The best way to implement mutation testing is via continuous integration. For a brand-new codebase, implement it from the start and require a minimum MSI for all pull requests. When adding mutation testing to an existing codebase, consider running infection with the --git-diff-lines option so that only changed lines are mutated. These practices ensure that test quality gradually improves over time without requiring a major up-front investment in mutant-killing.

If you use GitHub Actions, make sure the annotations logger (enabled by default) is working so you can see escaped mutants right in the PR!

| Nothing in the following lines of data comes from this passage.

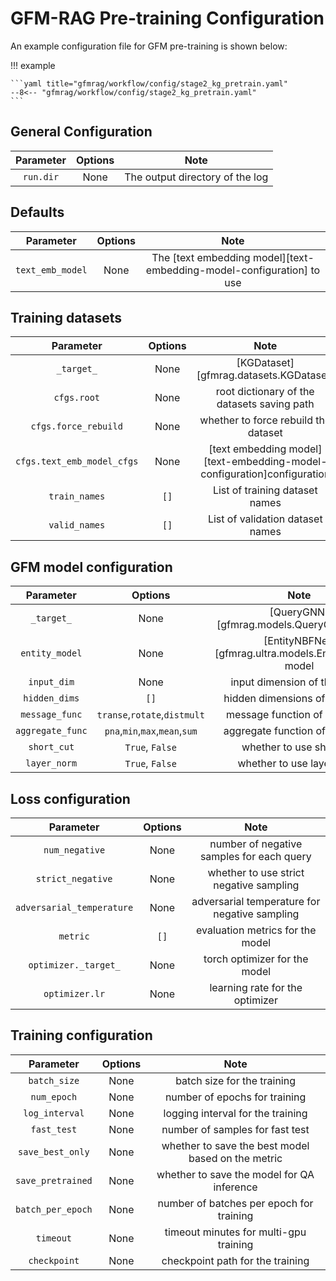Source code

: # GFM-RAG Pre-training Configuration
An example configuration file for GFM pre-training is shown below:

!!! example

    ```yaml title="gfmrag/workflow/config/stage2_kg_pretrain.yaml"
    --8<-- "gfmrag/workflow/config/stage2_kg_pretrain.yaml"
    ```

## General Configuration

| Parameter | Options |              Note               |
| :-------: | :-----: | :-----------------------------: |
| `run.dir` |  None   | The output directory of the log |

## Defaults

|    Parameter     | Options |                                 Note                                  |
| :--------------: | :-----: | :-------------------------------------------------------------------: |
| `text_emb_model` |  None   | The [text embedding model][text-embedding-model-configuration] to use |


## Training datasets

|         Parameter          | Options |                                  Note                                   |
| :------------------------: | :-----: | :---------------------------------------------------------------------: |
|        `_target_`        |  None   |                 [KGDataset][gfmrag.datasets.KGDataset]                  |
|        `cfgs.root`         |  None   |               root dictionary of the datasets saving path               |
|    `cfgs.force_rebuild`    |  None   |                  whether to force rebuild the dataset                   |
| `cfgs.text_emb_model_cfgs` |  None   | [text embedding model][text-embedding-model-configuration]configuration |
|       `train_names`        |  `[]`   |                     List of training dataset names                      |
|       `valid_names`        |  `[]`   |                    List of validation dataset names                     |

## GFM model configuration

|    Parameter     |            Options             |                          Note                          |
| :--------------: | :----------------------------: | :----------------------------------------------------: |
|   `_target_`   |              None              |        [QueryGNN][gfmrag.models.QueryGNN] model        |
|  `entity_model`  |              None              | [EntityNBFNet][gfmrag.ultra.models.EntityNBFNet] model |
|   `input_dim`    |              None              |              input dimension of the model              |
|  `hidden_dims`   |              `[]`              |             hidden dimensions of the model             |
|  `message_func`  |  `transe`,`rotate`,`distmult`  |             message function of the model              |
| `aggregate_func` | `pna`,`min`,`max`,`mean`,`sum` |            aggregate function of the model             |
|   `short_cut`    |        `True`, `False`         |                whether to use short cut                |
|   `layer_norm`   |        `True`, `False`         |               whether to use layer norm                |


## Loss configuration

|         Parameter         | Options |                     Note                      |
| :-----------------------: | :-----: | :-------------------------------------------: |
|      `num_negative`       |  None   |   number of negative samples for each query   |
|     `strict_negative`     |  None   |    whether to use strict negative sampling    |
| `adversarial_temperature` |  None   | adversarial temperature for negative sampling |
|         `metric`          |  `[]`   |       evaluation metrics for the model        |
|   `optimizer._target_`    |  None   |         torch optimizer for the model         |
|      `optimizer.lr`       |  None   |        learning rate for the optimizer        |


## Training configuration

|     Parameter     | Options |                        Note                        |
| :---------------: | :-----: | :------------------------------------------------: |
|   `batch_size`    |  None   |            batch size for the training             |
|    `num_epoch`    |  None   |           number of epochs for training            |
|  `log_interval`   |  None   |         logging interval for the training          |
|    `fast_test`    |  None   |          number of samples for fast test           |
| `save_best_only`  |  None   | whether to save the best model based on the metric |
| `save_pretrained` |  None   |     whether to save the model for QA inference     |
| `batch_per_epoch` |  None   |      number of batches per epoch for training      |
|     `timeout`     |  None   |       timeout minutes for multi-gpu training       |
|   `checkpoint`    |  None   |          checkpoint path for the training          |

Also consider setting up a Stryker Dashboard account to see mutation results beautifully rendered and navigable, as in this example from Acquia CLI.

Finally, keep in mind that Infection simply runs your existing PHPUnit tests under the hood. Furthermore, it runs these tests in parallel, dozens of times each, and in random order. This means that your PHPUnit tests need to be idempotent and thread-safe, and any underlying stability or performance issues will be exacerbated by mutation testing.

Happy hunting!

Mutation testing is one of the best ways to ensure test quality, and it takes just a few minutes to set up if your tests already follow best practices. Get started and get support by referring to the Infection docs and Infection GitHub page. As a reference, also check out Acquia CLI, an open-source Acquia product which implements mutation testing on its own codebase via a GitHub Actions workflow.

Now go forth, kill some mutants, and improve your tests. Happy hunting!